▶ WHAT YOU SHOULD DO
Among the entries below, find every line that contains the string "tierra", then copy it.

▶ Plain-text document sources
-------------------------

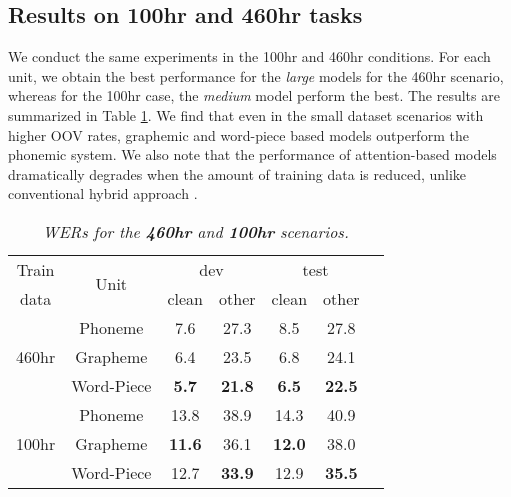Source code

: \subsection{Results on 100hr and 460hr tasks}
\vspace{-2mm}
We conduct the same experiments in the 100hr and 460hr conditions.
For each unit, we obtain the best performance for the \textit{large} models
for the 460hr scenario, whereas for the 100hr case, the \textit{medium} model perform
the best. The results are summarized in Table \ref{460100overview}. We find that even
in the small dataset scenarios with higher OOV rates, graphemic and word-piece based
models outperform the phonemic system. We also note that the performance of attention-based
models dramatically degrades when the amount of training data is reduced, unlike conventional
hybrid approach \cite{panayotov2015librispeech}.
\begin{table}[h]
	\centering
	\vspace{-3mm}
	\caption{\it WERs for the \textbf{460hr} and \textbf{100hr} scenarios.}
		\vspace{-1mm}
				 	\vspace{-2mm}
	\label{460100overview}
	\begin{tabular}{ |c|c|c|c|c|c|c|} \hline
		Train   & \multirow{2}{*}{Unit} & \multicolumn{2}{|c|}{dev} & \multicolumn{2}{|c|}{test}    \\ \cline{3-6}
		data   &  & clean & other & clean & other    \\ \hline
		\multirow{3}{*}{460hr} & Phoneme&   7.6 &  27.3 & 8.5 & 27.8 \\
		& Grapheme&  6.4 & 23.5 & 6.8 &  24.1 \\ 
		& Word-Piece  & \textbf{5.7} & \textbf{21.8} & \textbf{6.5} & \textbf{22.5}  \\ \hline
		\multirow{3}{*}{100hr} &  Phoneme &  13.8 & 38.9 & 14.3 & 40.9 \\
		& Grapheme  &  \textbf{11.6} & 36.1 &  \textbf{12.0} &  38.0 \\ 
		& Word-Piece& 12.7 & \textbf{33.9} &  12.9 &  \textbf{35.5}  \\ \hline
		
	\end{tabular}
	\vspace{-5mm}
\end{table}
\vspace{-3mm}
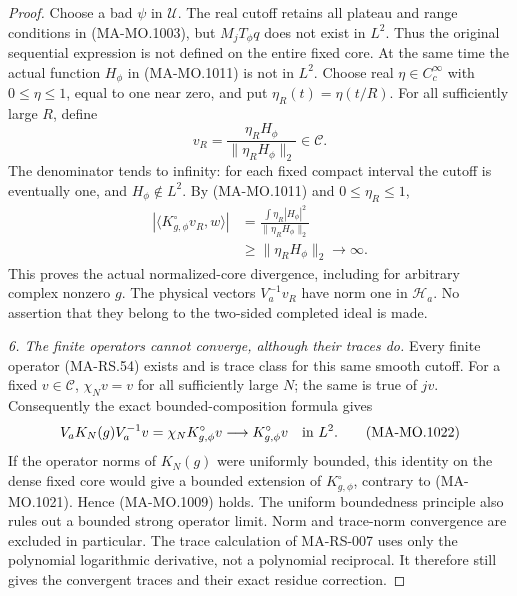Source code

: \begin{proof}
Choose a bad \(\psi\) in \(\mathscr U\).
The real cutoff retains all plateau and range
conditions in (MA-MO.1003), but \(M_jT_\phi q\)
does not exist in \(L^2\).  Thus the original
sequential expression is not defined on the
entire fixed core.  At the same time
the actual function \(H_\phi\) in
(MA-MO.1011) is not in \(L^2\).
Choose real \(\eta\in C_c^\infty\) with
\(0\le\eta\le1\), equal to one near zero,
and put \(\eta_R(t)=\eta(t/R)\).  For all
sufficiently large \(R\), define
\[
 v_R=\frac{\eta_R H_\phi}{\|\eta_R H_\phi\|_2}
                                      \in\mathscr C.
\tag{MA-MO.1020}
\]
The denominator tends to infinity: for each
fixed compact interval the cutoff is eventually
one, and \(H_\phi\notin L^2\).
By (MA-MO.1011) and \(0\le\eta_R\le1\),
\[
 \begin{split}
 |\langle K^\circ_{g,\phi}v_R,w\rangle|
 &=\frac{\int\eta_R|H_\phi|^2}
              {\|\eta_R H_\phi\|_2}\\
 &\ge\|\eta_R H_\phi\|_2\longrightarrow\infty .
 \end{split}
\tag{MA-MO.1021}
\]
This proves the actual normalized-core divergence,
including for arbitrary complex nonzero \(g\).
The physical vectors \(V_a^{-1}v_R\) have norm
one in \(\mathcal H_a\).  No assertion that
they belong to the two-sided completed ideal
is made.

\emph{6. The finite operators cannot converge,
although their traces do.}
Every finite operator (MA-RS.54) exists and is
trace class for this same smooth cutoff.  For
a fixed \(v\in\mathscr C\), \(\chi_Nv=v\)
for all sufficiently large \(N\); the same
is true of \(jv\).  Consequently the exact
bounded-composition formula gives
\[
 V_aK_N(g)V_a^{-1}v
        =\chi_NK^\circ_{g,\phi}v
                 \longrightarrow K^\circ_{g,\phi}v
                                      \quad\hbox{in }L^2 .
\tag{MA-MO.1022}
\]
If the operator norms of \(K_N(g)\) were
uniformly bounded, this identity on the
dense fixed core would give a bounded
extension of \(K^\circ_{g,\phi}\), contrary
to (MA-MO.1021).  Hence (MA-MO.1009) holds.
The uniform boundedness principle also rules
out a bounded strong operator limit.
Norm and trace-norm convergence are excluded
in particular.  The trace calculation of
MA-RS-007 uses only the polynomial logarithmic
derivative, not a polynomial reciprocal.
It therefore still gives the convergent
traces and their exact residue correction.
\end{proof}

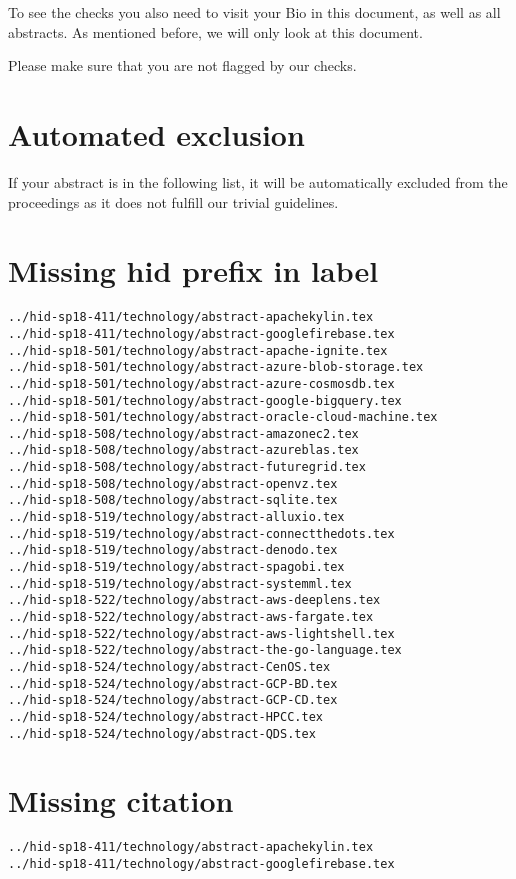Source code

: To see the checks you also need to visit your Bio in this document, as
well as all abstracts. As mentioned before, we will only look at this
document.

Please make sure that you are not flagged by our checks. 

\section{Automated exclusion}

If your abstract is in the following list, it will be automatically
excluded from the proceedings as it does not fulfill our trivial
guidelines.

\section{Missing hid prefix in label}
\begin{verbatim}
../hid-sp18-411/technology/abstract-apachekylin.tex
../hid-sp18-411/technology/abstract-googlefirebase.tex
../hid-sp18-501/technology/abstract-apache-ignite.tex
../hid-sp18-501/technology/abstract-azure-blob-storage.tex
../hid-sp18-501/technology/abstract-azure-cosmosdb.tex
../hid-sp18-501/technology/abstract-google-bigquery.tex
../hid-sp18-501/technology/abstract-oracle-cloud-machine.tex
../hid-sp18-508/technology/abstract-amazonec2.tex
../hid-sp18-508/technology/abstract-azureblas.tex
../hid-sp18-508/technology/abstract-futuregrid.tex
../hid-sp18-508/technology/abstract-openvz.tex
../hid-sp18-508/technology/abstract-sqlite.tex
../hid-sp18-519/technology/abstract-alluxio.tex
../hid-sp18-519/technology/abstract-connectthedots.tex
../hid-sp18-519/technology/abstract-denodo.tex
../hid-sp18-519/technology/abstract-spagobi.tex
../hid-sp18-519/technology/abstract-systemml.tex
../hid-sp18-522/technology/abstract-aws-deeplens.tex
../hid-sp18-522/technology/abstract-aws-fargate.tex
../hid-sp18-522/technology/abstract-aws-lightshell.tex
../hid-sp18-522/technology/abstract-the-go-language.tex
../hid-sp18-524/technology/abstract-CenOS.tex
../hid-sp18-524/technology/abstract-GCP-BD.tex
../hid-sp18-524/technology/abstract-GCP-CD.tex
../hid-sp18-524/technology/abstract-HPCC.tex
../hid-sp18-524/technology/abstract-QDS.tex

\end{verbatim}
\section{Missing citation}
\begin{verbatim}
../hid-sp18-411/technology/abstract-apachekylin.tex
../hid-sp18-411/technology/abstract-googlefirebase.tex

\end{verbatim}
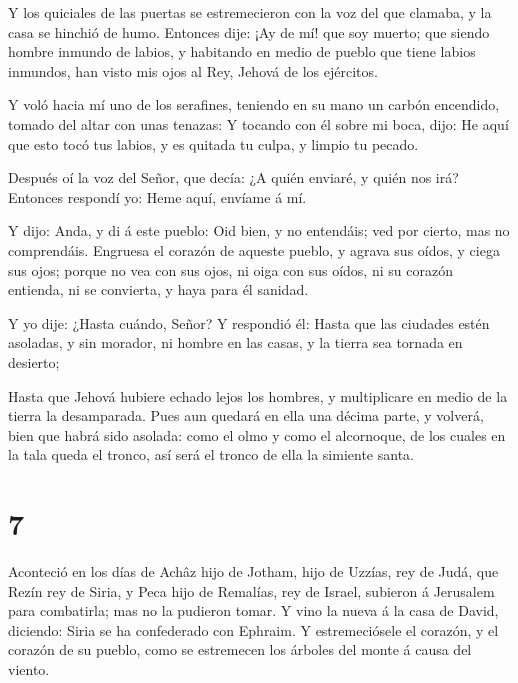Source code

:  Y los quiciales de las puertas se estremecieron con la voz
del que clamaba, y la casa se hinchió de humo.  Entonces
dije: ¡Ay de mí! que soy muerto; que siendo hombre inmundo de labios, y
habitando en medio de pueblo que tiene labios inmundos, han visto mis
ojos al Rey, Jehová de los ejércitos.

 Y voló hacia mí uno de los serafines, teniendo en su mano
un carbón encendido, tomado del altar con unas tenazas:  Y
tocando con él sobre mi boca, dijo: He aquí que esto tocó tus labios, y
es quitada tu culpa, y limpio tu pecado.

 Después oí la voz del Señor, que decía: ¿A quién enviaré, y
quién nos irá? Entonces respondí yo: Heme aquí, envíame á mí.

 Y dijo: Anda, y di á este pueblo: Oid bien, y no entendáis;
ved por cierto, mas no comprendáis.  Engruesa el corazón de
aqueste pueblo, y agrava sus oídos, y ciega sus ojos; porque no vea con
sus ojos, ni oiga con sus oídos, ni su corazón entienda, ni se
convierta, y haya para él sanidad.

 Y yo dije: ¿Hasta cuándo, Señor? Y respondió él: Hasta que
las ciudades estén asoladas, y sin morador, ni hombre en las casas, y la
tierra sea tornada en desierto;

 Hasta que Jehová hubiere echado lejos los hombres, y
multiplicare en medio de la tierra la desamparada.  Pues
aun quedará en ella una décima parte, y volverá, bien que habrá sido
asolada: como el olmo y como el alcornoque, de los cuales en la tala
queda el tronco, así será el tronco de ella la simiente santa.

\hypertarget{section-6}{%
\section{7}\label{section-6}}

 Aconteció en los días de Achâz hijo de Jotham, hijo de
Uzzías, rey de Judá, que Rezín rey de Siria, y Peca hijo de Remalías,
rey de Israel, subieron á Jerusalem para combatirla; mas no la pudieron
tomar.  Y vino la nueva á la casa de David, diciendo: Siria
se ha confederado con Ephraim. Y estremeciósele el corazón, y el corazón
de su pueblo, como se estremecen los árboles del monte á causa del
viento.

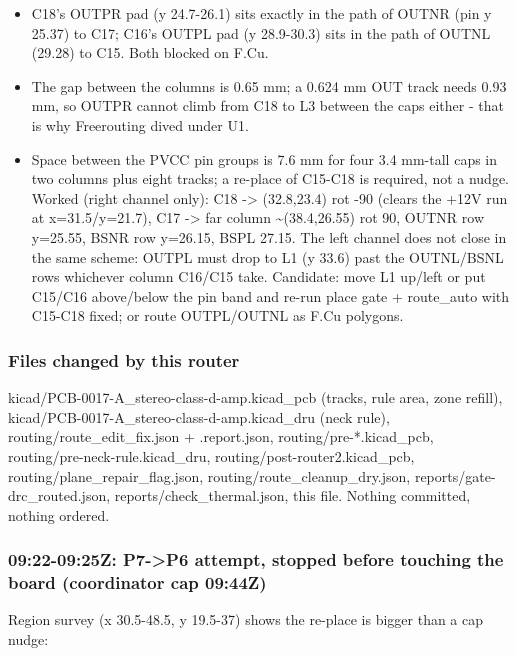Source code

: \documentclass[11pt]{article}
\begin{document}
\begin{itemize}
\item C18's OUTPR pad (y 24.7-26.1) sits exactly in the path of OUTNR (pin y 25.37) to C17; C16's
OUTPL pad (y 28.9-30.3) sits in the path of OUTNL (29.28) to C15. Both blocked on F.Cu.
\item The gap between the columns is 0.65 mm; a 0.624 mm OUT track needs 0.93 mm, so OUTPR cannot
climb from C18 to L3 between the caps either - that is why Freerouting dived under U1.
\item Space between the PVCC pin groups is 7.6 mm for four 3.4 mm-tall caps in two columns plus
eight tracks; a re-place of C15-C18 is required, not a nudge. Worked (right channel only):
C18 -\textgreater{} (32.8,23.4) rot -90 (clears the +12V run at x=31.5/y=21.7), C17 -\textgreater{} far column \textasciitilde{}(38.4,26.55)
rot 90, OUTNR row y=25.55, BSNR row y=26.15, BSPL 27.15. The left channel does not close in the
same scheme: OUTPL must drop to L1 (y 33.6) past the OUTNL/BSNL rows whichever column C16/C15
take. Candidate: move L1 up/left or put C15/C16 above/below the pin band and re-run
place gate + route\_auto with C15-C18 fixed; or route OUTPL/OUTNL as F.Cu polygons.
\end{itemize}
\subsubsection*{Files changed by this router}
kicad/PCB-0017-A\_stereo-class-d-amp.kicad\_pcb (tracks, rule area, zone refill), kicad/PCB-0017-A\_stereo-class-d-amp.kicad\_dru (neck rule), routing/route\_edit\_fix.json + .report.json, routing/pre-{*}.kicad\_pcb, routing/pre-neck-rule.kicad\_dru, routing/post-router2.kicad\_pcb, routing/plane\_repair\_flag.json, routing/route\_cleanup\_dry.json, reports/gate-drc\_routed.json, reports/check\_thermal.json, this file. Nothing committed, nothing ordered.

\subsubsection*{09:22-09:25Z: P7-\textgreater{}P6 attempt, stopped before touching the board (coordinator cap 09:44Z)}
Region survey (x 30.5-48.5, y 19.5-37) shows the re-place is bigger than a cap nudge:
\end{document}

-------------------------

▶ ANSWER BOX
tierra sea tornada en desierto;
multiplicare en medio de la tierra la desamparada.  Pues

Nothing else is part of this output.